2. The second summary is about a bill that amends the Internal Revenue Code to provide tax credits for investments in renewable and environmental-friendly chemicals. This bill is correctly coded as Economic and Socio-Cultural, because it involves a tax reform within the environmental policy framework.

3. The third summary is about a bill that amends the Public Health Service Act to require the Substance Abuse and Mental Health Services Administration (SAMHSA) to conduct a national public awareness campaign regarding its substance abuse treatment referral routing programs. This bill is correctly coded as Non-Economic, because it does not imply any budgetary action by the United States Congress, and Socio-Cultural, because it refers to the very salient socio-cultural issue of substance abuse.

4. The fourth summary is about a bill that authorises the Secretary of the military department concerned to reimburse a member of the reserves for certain types of transportation expenses.
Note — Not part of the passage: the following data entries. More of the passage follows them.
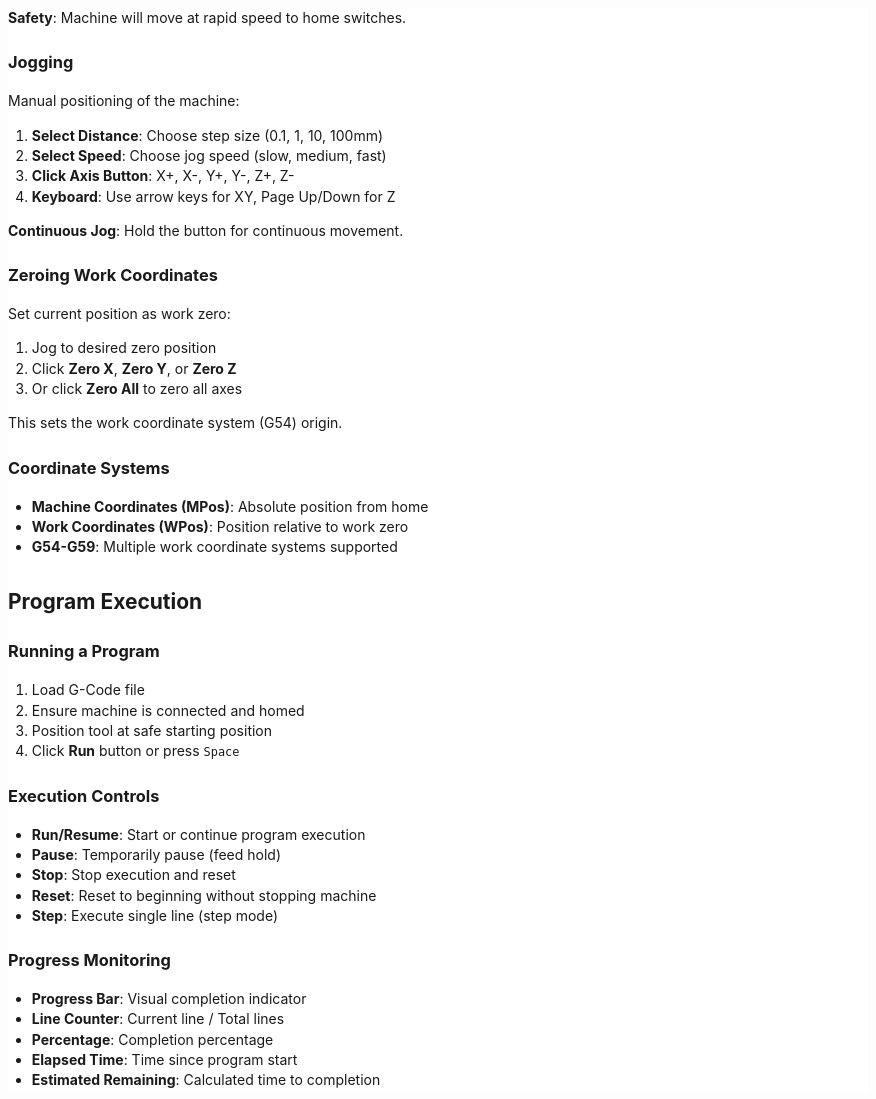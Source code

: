 **Safety**: Machine will move at rapid speed to home switches.

### Jogging

Manual positioning of the machine:

1. **Select Distance**: Choose step size (0.1, 1, 10, 100mm)
2. **Select Speed**: Choose jog speed (slow, medium, fast)
3. **Click Axis Button**: X+, X-, Y+, Y-, Z+, Z-
4. **Keyboard**: Use arrow keys for XY, Page Up/Down for Z

**Continuous Jog**: Hold the button for continuous movement.

### Zeroing Work Coordinates

Set current position as work zero:
1. Jog to desired zero position
2. Click **Zero X**, **Zero Y**, or **Zero Z**
3. Or click **Zero All** to zero all axes

This sets the work coordinate system (G54) origin.

### Coordinate Systems

- **Machine Coordinates (MPos)**: Absolute position from home
- **Work Coordinates (WPos)**: Position relative to work zero
- **G54-G59**: Multiple work coordinate systems supported

## Program Execution

### Running a Program

1. Load G-Code file
2. Ensure machine is connected and homed
3. Position tool at safe starting position
4. Click **Run** button or press `Space`

### Execution Controls

- **Run/Resume**: Start or continue program execution
- **Pause**: Temporarily pause (feed hold)
- **Stop**: Stop execution and reset
- **Reset**: Reset to beginning without stopping machine
- **Step**: Execute single line (step mode)

### Progress Monitoring

- **Progress Bar**: Visual completion indicator
- **Line Counter**: Current line / Total lines
- **Percentage**: Completion percentage
- **Elapsed Time**: Time since program start
- **Estimated Remaining**: Calculated time to completion
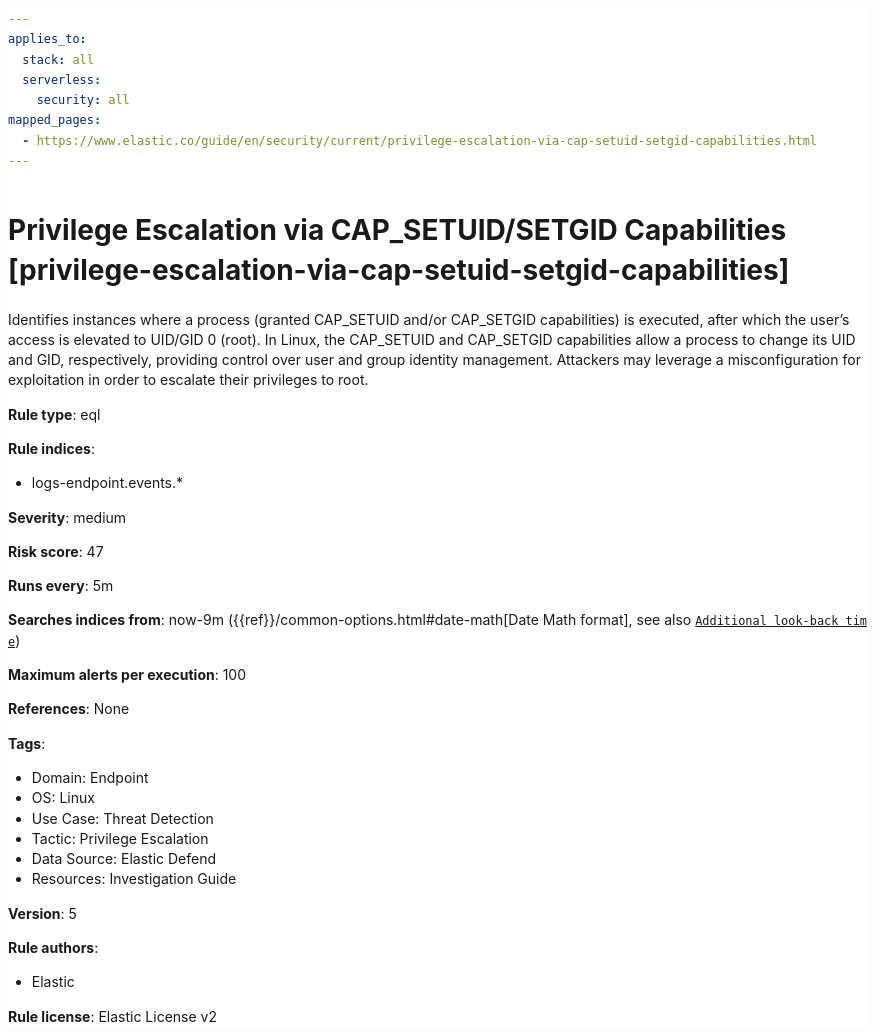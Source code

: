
 ```yaml
---
applies_to:
  stack: all
  serverless:
    security: all
mapped_pages:
  - https://www.elastic.co/guide/en/security/current/privilege-escalation-via-cap-setuid-setgid-capabilities.html
---
```


# Privilege Escalation via CAP_SETUID/SETGID Capabilities [privilege-escalation-via-cap-setuid-setgid-capabilities]

Identifies instances where a process (granted CAP_SETUID and/or CAP_SETGID capabilities) is executed, after which the user’s access is elevated to UID/GID 0 (root). In Linux, the CAP_SETUID and CAP_SETGID capabilities allow a process to change its UID and GID, respectively, providing control over user and group identity management. Attackers may leverage a misconfiguration for exploitation in order to escalate their privileges to root.

**Rule type**: eql

**Rule indices**:

* logs-endpoint.events.*

**Severity**: medium

**Risk score**: 47

**Runs every**: 5m

**Searches indices from**: now-9m ({{ref}}/common-options.html#date-math[Date Math format], see also [`Additional look-back time`](docs-content://solutions/security/detect-and-alert/create-detection-rule.md#rule-schedule))

**Maximum alerts per execution**: 100

**References**: None

**Tags**:

* Domain: Endpoint
* OS: Linux
* Use Case: Threat Detection
* Tactic: Privilege Escalation
* Data Source: Elastic Defend
* Resources: Investigation Guide

**Version**: 5

**Rule authors**:

* Elastic

**Rule license**: Elastic License v2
This bill is correctly coded as Economic, because it concerns public employees' reimbursement, and Non-Socio-Cultural, because even though the military is mentioned, this is not a law that responds to socio-cultural issues related to national security or international relations. This classification is very hard to make, proving that the models truly understand context.

5. The fifth summary is about a bill that increases Medicaid funding for Puerto Rico through the Financial Year 2019. This bill is correctly coded as Economic, because it implies that the US Congress is taking action on Medicaid's funding, and Socio-Cultural, because it regards the very salient socio-cultural issue of public / private healthcare, and the socio-culturally conflictual status of Puerto Rico as an unincorporated territory of the United States. In other words, the island of Puerto Rico is neither a sovereign nation, nor an US state, reflecting its colonial past.